Tailoring High‐Entropy Oxide via Grain Boundary Engineering to Establish Adjacent Asymmetric Redox Sites for Full‐Spectrum Photothermal Catalytic CO2 Reduction

Photothermal catalysis has emerged as a compelling route for converting CO2 into value‑added fuels, yet most catalysts struggle with mismatched rates of CO2 activation, proton generation, and electron transfer. High‑entropy oxides (HEOs) bring compositional complexity and tunable electronic structures, but their intrinsic activity is often limited by random defect distributions. By focusing on grain boundary density, researchers can deliberately reshape the local electronic landscape, turning what was previously a defect liability into a design asset.

In the reported (CoCrFeMnNi)3O4 nanosheets, dense grain boundaries induce asymmetric oxygen vacancies that link Fe and Cr cations. The Fe‑Vo‑Cr‑O motifs act as dual‑function sites: Fe centers, rendered electron‑deficient, serve as Lewis acids that split water to supply protons, while neighboring Cr‑O clusters, enriched with photogenerated electrons, bind CO2 in a bridging mode that lowers activation barriers. This spatial proximity enables a synchronized proton‑coupled electron transfer cascade, a mechanistic advantage rarely achieved in conventional oxide catalysts.

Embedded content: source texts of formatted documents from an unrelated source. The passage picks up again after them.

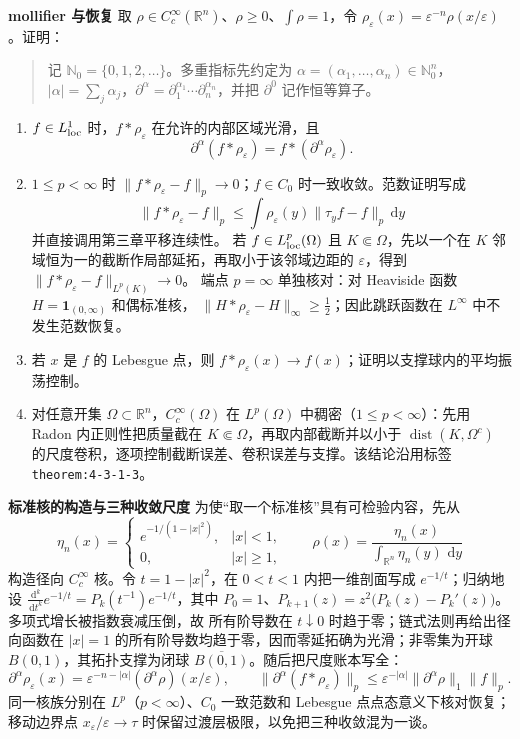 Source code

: \documentclass[11pt,a4paper]{ctexart}
\newcommand{\R}{\mathbb R}
\newcommand{\eps}{\varepsilon}
\newcommand{\dd}{\,\mathrm d}
\newcommand{\dist}{\operatorname{dist}}
\newcommand{\planitem}[1]{\par\smallskip\noindent\textcolor{deepblue}{\textbf{#1}}\quad}
\begin{document}
\planitem{mollifier 与恢复}
取 $\rho\in C_c^\infty(\R^n)$、$\rho\ge0$、$\int\rho=1$，令
$\rho_\eps(x)=\eps^{-n}\rho(x/\eps)$。证明：
\begin{quote}
记 $\mathbb N_0=\{0,1,2,\ldots\}$。多重指标先约定为
$\alpha=(\alpha_1,\ldots,\alpha_n)\in\mathbb N_0^n$，
$|\alpha|=\sum_j\alpha_j$，$\partial^\alpha=\partial_1^{\alpha_1}\cdots
\partial_n^{\alpha_n}$，并把 $\partial^0$ 记作恒等算子。
\end{quote}
\begin{enumerate}
\item $f\in L^1_{\rm loc}$ 时，$f*\rho_\eps$ 在允许的内部区域光滑，且
\[
\partial^\alpha(f*\rho_\eps)=f*(\partial^\alpha\rho_\eps).
\]
\item $1\le p<\infty$ 时
$\|f*\rho_\eps-f\|_p\to0$；$f\in C_0$ 时一致收敛。范数证明写成
\[
\|f*\rho_\eps-f\|_p
\le\int\rho_\eps(y)\|\tau_yf-f\|_p\dd y
\]
并直接调用第三章平移连续性。
若 $f\in L^p_{\rm loc}(\Omega)$ 且 $K\Subset\Omega$，先以一个在 $K$ 邻域恒为一的截断作局部延拓，再取小于该邻域边距的 $\eps$，得到
$\|f*\rho_\eps-f\|_{L^p(K)}\to0$。
端点 $p=\infty$ 单独核对：对 Heaviside 函数 $H=\mathbf1_{(0,\infty)}$ 和偶标准核，
$\|H*\rho_\eps-H\|_\infty\ge\tfrac12$；因此跳跃函数在 $L^\infty$ 中不发生范数恢复。
\item 若 $x$ 是 $f$ 的 Lebesgue 点，则 $f*\rho_\eps(x)\to f(x)$；证明以支撑球内的平均振荡控制。
\item 对任意开集 $\Omega\subset\R^n$，$C_c^\infty(\Omega)$ 在 $L^p(\Omega)$ 中稠密（$1\le p<\infty$）：先用 Radon 内正则性把质量截在 $K\Subset\Omega$，再取内部截断并以小于 $\dist(K,\Omega^c)$ 的尺度卷积，逐项控制截断误差、卷积误差与支撑。该结论沿用标签 \texttt{theorem:4-3-1-3}。
\end{enumerate}

\planitem{标准核的构造与三种收敛尺度}
为使“取一个标准核”具有可检验内容，先从
\[
 \eta_n(x)=\begin{cases}e^{-1/(1-|x|^2)},&|x|<1,\\0,&|x|\ge1,\end{cases}
 \qquad \rho(x)=\frac{\eta_n(x)}{\int_{\R^n}\eta_n(y)\,\dd y}
\]
构造径向 $C_c^\infty$ 核。令 $t=1-|x|^2$，在 $0<t<1$ 内把一维剖面写成
$e^{-1/t}$；归纳地设
$\frac{\dd^k}{\dd t^k}e^{-1/t}=P_k(t^{-1})e^{-1/t}$，其中
$P_0=1$、$P_{k+1}(z)=z^2\bigl(P_k(z)-P_k'(z)\bigr)$。多项式增长被指数衰减压倒，故
所有阶导数在 $t\downarrow0$ 时趋于零；链式法则再给出径向函数在 $|x|=1$ 的所有阶导数均趋于零，因而零延拓确为光滑；非零集为开球 $B(0,1)$，其拓扑支撑为闭球 $\overline{B(0,1)}$。随后把尺度账本写全：
\[
 \partial^\alpha\rho_\eps(x)=\eps^{-n-|\alpha|}(\partial^\alpha\rho)(x/\eps),
 \qquad
 \|\partial^\alpha(f*\rho_\eps)\|_p
 \le\eps^{-|\alpha|}\|\partial^\alpha\rho\|_1\|f\|_p.
\]
同一核族分别在 $L^p$（$p<\infty$）、$C_0$ 一致范数和 Lebesgue 点点态意义下核对恢复；移动边界点 $x_\eps/\eps\to\tau$ 时保留过渡层极限，以免把三种收敛混为一谈。
\end{document}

The performance gains are striking—CH4 and CO outputs surpass 600 µmol g⁻¹ h⁻¹, and the apparent quantum yield reaches 0.38% under 420 nm illumination, aided by a self‑heated surface approaching 200 °C. Such metrics position grain‑boundary‑engineered HEOs as viable candidates for industrial‑scale CO2 recycling, where thermal management and catalyst durability are critical. Future work will likely explore scalable synthesis, integration with solar concentrators, and extension to other multicomponent oxide systems, accelerating the transition toward a circular carbon economy.